(Dataset entries)

=======

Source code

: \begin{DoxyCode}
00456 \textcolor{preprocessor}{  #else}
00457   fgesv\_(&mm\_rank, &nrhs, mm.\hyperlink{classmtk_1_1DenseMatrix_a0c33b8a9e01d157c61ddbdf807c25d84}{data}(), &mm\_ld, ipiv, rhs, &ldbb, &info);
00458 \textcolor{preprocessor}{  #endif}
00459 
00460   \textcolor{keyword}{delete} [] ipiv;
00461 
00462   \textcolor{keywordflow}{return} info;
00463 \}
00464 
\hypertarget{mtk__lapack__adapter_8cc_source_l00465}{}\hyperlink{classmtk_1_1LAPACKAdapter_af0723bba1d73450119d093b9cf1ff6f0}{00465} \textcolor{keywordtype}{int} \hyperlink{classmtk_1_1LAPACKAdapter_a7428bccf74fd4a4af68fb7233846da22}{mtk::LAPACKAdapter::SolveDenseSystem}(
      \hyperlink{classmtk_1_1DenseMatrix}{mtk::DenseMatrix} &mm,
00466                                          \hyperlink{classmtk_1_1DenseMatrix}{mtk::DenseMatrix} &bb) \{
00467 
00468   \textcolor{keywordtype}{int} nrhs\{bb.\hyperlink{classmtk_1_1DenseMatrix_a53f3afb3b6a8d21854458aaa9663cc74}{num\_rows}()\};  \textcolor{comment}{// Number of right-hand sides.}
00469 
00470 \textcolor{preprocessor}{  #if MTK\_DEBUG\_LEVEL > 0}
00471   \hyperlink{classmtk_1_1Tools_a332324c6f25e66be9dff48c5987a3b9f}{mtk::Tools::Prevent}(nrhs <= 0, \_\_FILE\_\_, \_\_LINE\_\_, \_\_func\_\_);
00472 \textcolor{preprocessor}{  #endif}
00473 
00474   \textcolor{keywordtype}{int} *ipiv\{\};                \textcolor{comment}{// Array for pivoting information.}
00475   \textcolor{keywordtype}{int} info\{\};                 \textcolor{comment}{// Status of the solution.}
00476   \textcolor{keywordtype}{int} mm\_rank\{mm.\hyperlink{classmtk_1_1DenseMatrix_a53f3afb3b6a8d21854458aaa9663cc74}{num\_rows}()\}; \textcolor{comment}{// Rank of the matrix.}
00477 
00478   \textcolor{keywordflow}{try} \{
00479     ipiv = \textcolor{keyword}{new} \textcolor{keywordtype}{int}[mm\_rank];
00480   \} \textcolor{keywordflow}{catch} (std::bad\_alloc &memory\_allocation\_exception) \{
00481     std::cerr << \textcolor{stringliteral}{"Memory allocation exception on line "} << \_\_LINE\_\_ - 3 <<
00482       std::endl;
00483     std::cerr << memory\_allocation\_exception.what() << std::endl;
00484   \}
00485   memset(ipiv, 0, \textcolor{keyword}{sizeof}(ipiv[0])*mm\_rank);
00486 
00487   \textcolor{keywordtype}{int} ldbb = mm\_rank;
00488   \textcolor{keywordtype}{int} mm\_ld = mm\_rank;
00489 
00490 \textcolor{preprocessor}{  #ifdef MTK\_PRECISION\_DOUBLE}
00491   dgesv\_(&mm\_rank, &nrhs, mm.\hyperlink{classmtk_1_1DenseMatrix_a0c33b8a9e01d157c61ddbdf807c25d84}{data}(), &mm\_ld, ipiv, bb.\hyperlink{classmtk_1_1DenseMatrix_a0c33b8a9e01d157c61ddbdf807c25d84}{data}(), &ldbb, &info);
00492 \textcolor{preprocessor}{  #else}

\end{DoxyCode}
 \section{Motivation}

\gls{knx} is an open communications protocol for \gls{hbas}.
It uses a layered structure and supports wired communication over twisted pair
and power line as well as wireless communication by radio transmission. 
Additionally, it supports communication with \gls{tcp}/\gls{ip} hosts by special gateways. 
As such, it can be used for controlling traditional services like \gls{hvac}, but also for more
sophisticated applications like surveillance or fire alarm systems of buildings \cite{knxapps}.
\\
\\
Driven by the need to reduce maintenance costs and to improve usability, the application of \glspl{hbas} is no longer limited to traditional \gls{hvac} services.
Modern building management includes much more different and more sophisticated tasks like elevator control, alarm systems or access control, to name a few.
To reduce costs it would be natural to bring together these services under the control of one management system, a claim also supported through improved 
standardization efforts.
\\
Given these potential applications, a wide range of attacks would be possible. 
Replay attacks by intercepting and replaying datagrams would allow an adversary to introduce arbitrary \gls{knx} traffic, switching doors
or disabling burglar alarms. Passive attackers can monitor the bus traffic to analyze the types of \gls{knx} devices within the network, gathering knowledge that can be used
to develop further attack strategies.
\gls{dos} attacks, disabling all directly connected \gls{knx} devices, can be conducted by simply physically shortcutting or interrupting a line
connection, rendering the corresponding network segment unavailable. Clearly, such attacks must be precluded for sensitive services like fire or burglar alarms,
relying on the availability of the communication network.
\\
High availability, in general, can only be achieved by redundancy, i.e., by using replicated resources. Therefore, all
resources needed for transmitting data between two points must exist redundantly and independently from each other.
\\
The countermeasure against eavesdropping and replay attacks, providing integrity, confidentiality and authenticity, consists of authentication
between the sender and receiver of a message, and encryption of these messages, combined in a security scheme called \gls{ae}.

=======

YOUR INSTRUCTIONS: Check each line of the data above for the word "preprocessor" and state how many lines contain it, with no other text.

EXERCISE SOLUTION: 6